Your wife is a husband? :eek:
You must not have nice friends. I’ve been at friends places and asked if they had a dictionary* and they would get up and go to their shelf and hand it to me.
*dictionary is a stand in for pretty much anything.
Your wife is a husband? :eek:
You must not have nice friends. I’ve been at friends places and asked if they had a dictionary* and they would get up and go to their shelf and hand it to me.
*dictionary is a stand in for pretty much anything.
“Bitch, I just asked if you have a dictionary. Don’t fucking get up and hand it to me. What IS it with people?!”
Japanese? I read something once that the Japanese habit of “talking around the subject” evolved out of living in houses where the “rooms” were separated by paper walls/partitions. Those walls made it impossible to not overhear what somebody in the next “room” was saying, so people got into the habit of not speaking directly. It provided a “polite fiction” that allowed them to deny saying something, should somebody be so rude as to ask about something overheard through the wall. And of course, the rude asker would not ask directly, because that would be admitting to eavesdropping. Being indirect saved face all around.
I think I have it, it’s called boning the question.
Sometimes I’ll go on literal jags and answer what I consider yes or no questions with a simple “yes” or “no”. Sadly, very often the questioner will seem unsatisfied with the answer. Yet, a “yes, I do.” or “no, I don’t” will satisfy them.

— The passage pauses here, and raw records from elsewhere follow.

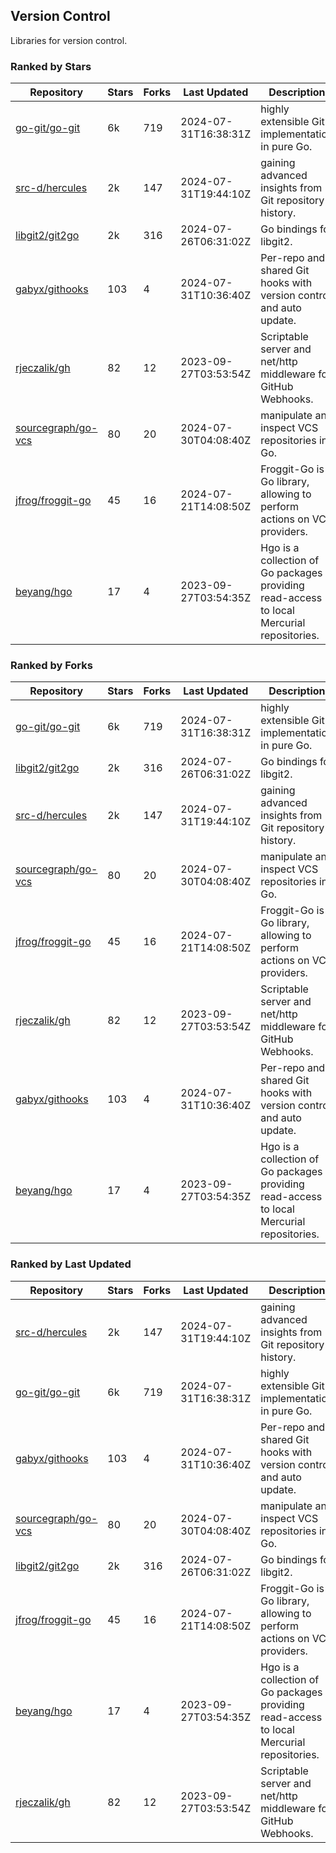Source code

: ## Version Control

Libraries for version control.

### Ranked by Stars

| Repository | Stars | Forks | Last Updated | Description | 
|------------|-------|-------|--------------|-------------|
| [go-git/go-git](https://github.com/go-git/go-git) | 6k | 719 | 2024-07-31T16:38:31Z |  highly extensible Git implementation in pure Go. |
| [src-d/hercules](https://github.com/src-d/hercules) | 2k | 147 | 2024-07-31T19:44:10Z |  gaining advanced insights from Git repository history. |
| [libgit2/git2go](https://github.com/libgit2/git2go) | 2k | 316 | 2024-07-26T06:31:02Z |  Go bindings for libgit2. |
| [gabyx/githooks](https://github.com/gabyx/githooks) | 103 | 4 | 2024-07-31T10:36:40Z |  Per-repo and shared Git hooks with version control and auto update. |
| [rjeczalik/gh](https://github.com/rjeczalik/gh) | 82 | 12 | 2023-09-27T03:53:54Z |  Scriptable server and net/http middleware for GitHub Webhooks. |
| [sourcegraph/go-vcs](https://github.com/sourcegraph/go-vcs) | 80 | 20 | 2024-07-30T04:08:40Z |  manipulate and inspect VCS repositories in Go. |
| [jfrog/froggit-go](https://github.com/jfrog/froggit-go) | 45 | 16 | 2024-07-21T14:08:50Z |  Froggit-Go is a Go library, allowing to perform actions on VCS providers. |
| [beyang/hgo](https://github.com/beyang/hgo) | 17 | 4 | 2023-09-27T03:54:35Z |  Hgo is a collection of Go packages providing read-access to local Mercurial repositories. |

### Ranked by Forks

| Repository | Stars | Forks | Last Updated | Description | 
|------------|-------|-------|--------------|-------------|
| [go-git/go-git](https://github.com/go-git/go-git) | 6k | 719 | 2024-07-31T16:38:31Z |  highly extensible Git implementation in pure Go. |
| [libgit2/git2go](https://github.com/libgit2/git2go) | 2k | 316 | 2024-07-26T06:31:02Z |  Go bindings for libgit2. |
| [src-d/hercules](https://github.com/src-d/hercules) | 2k | 147 | 2024-07-31T19:44:10Z |  gaining advanced insights from Git repository history. |
| [sourcegraph/go-vcs](https://github.com/sourcegraph/go-vcs) | 80 | 20 | 2024-07-30T04:08:40Z |  manipulate and inspect VCS repositories in Go. |
| [jfrog/froggit-go](https://github.com/jfrog/froggit-go) | 45 | 16 | 2024-07-21T14:08:50Z |  Froggit-Go is a Go library, allowing to perform actions on VCS providers. |
| [rjeczalik/gh](https://github.com/rjeczalik/gh) | 82 | 12 | 2023-09-27T03:53:54Z |  Scriptable server and net/http middleware for GitHub Webhooks. |
| [gabyx/githooks](https://github.com/gabyx/githooks) | 103 | 4 | 2024-07-31T10:36:40Z |  Per-repo and shared Git hooks with version control and auto update. |
| [beyang/hgo](https://github.com/beyang/hgo) | 17 | 4 | 2023-09-27T03:54:35Z |  Hgo is a collection of Go packages providing read-access to local Mercurial repositories. |

### Ranked by Last Updated

| Repository | Stars | Forks | Last Updated | Description | 
|------------|-------|-------|--------------|-------------|
| [src-d/hercules](https://github.com/src-d/hercules) | 2k | 147 | 2024-07-31T19:44:10Z |  gaining advanced insights from Git repository history. |
| [go-git/go-git](https://github.com/go-git/go-git) | 6k | 719 | 2024-07-31T16:38:31Z |  highly extensible Git implementation in pure Go. |
| [gabyx/githooks](https://github.com/gabyx/githooks) | 103 | 4 | 2024-07-31T10:36:40Z |  Per-repo and shared Git hooks with version control and auto update. |
| [sourcegraph/go-vcs](https://github.com/sourcegraph/go-vcs) | 80 | 20 | 2024-07-30T04:08:40Z |  manipulate and inspect VCS repositories in Go. |
| [libgit2/git2go](https://github.com/libgit2/git2go) | 2k | 316 | 2024-07-26T06:31:02Z |  Go bindings for libgit2. |
| [jfrog/froggit-go](https://github.com/jfrog/froggit-go) | 45 | 16 | 2024-07-21T14:08:50Z |  Froggit-Go is a Go library, allowing to perform actions on VCS providers. |
| [beyang/hgo](https://github.com/beyang/hgo) | 17 | 4 | 2023-09-27T03:54:35Z |  Hgo is a collection of Go packages providing read-access to local Mercurial repositories. |
| [rjeczalik/gh](https://github.com/rjeczalik/gh) | 82 | 12 | 2023-09-27T03:53:54Z |  Scriptable server and net/http middleware for GitHub Webhooks. |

When I was in the service, an acceptable answer to a perceived nosy question like “What time did you wake up on Saturday?” would be “That’s a personal question.” which was the correct way of telling someone “That’s none of your fucking business.” And as for answers to direct questions that ramble on about automotive difficulties, trips to the store, and family matters, we’d say “That sounds like a personal problem.” Sometimes, we’d add “Would you like a chit to see the Chaplain?” which was the correct way of saying “I don’t care.” with the optional “Tell someone who gives a shit.”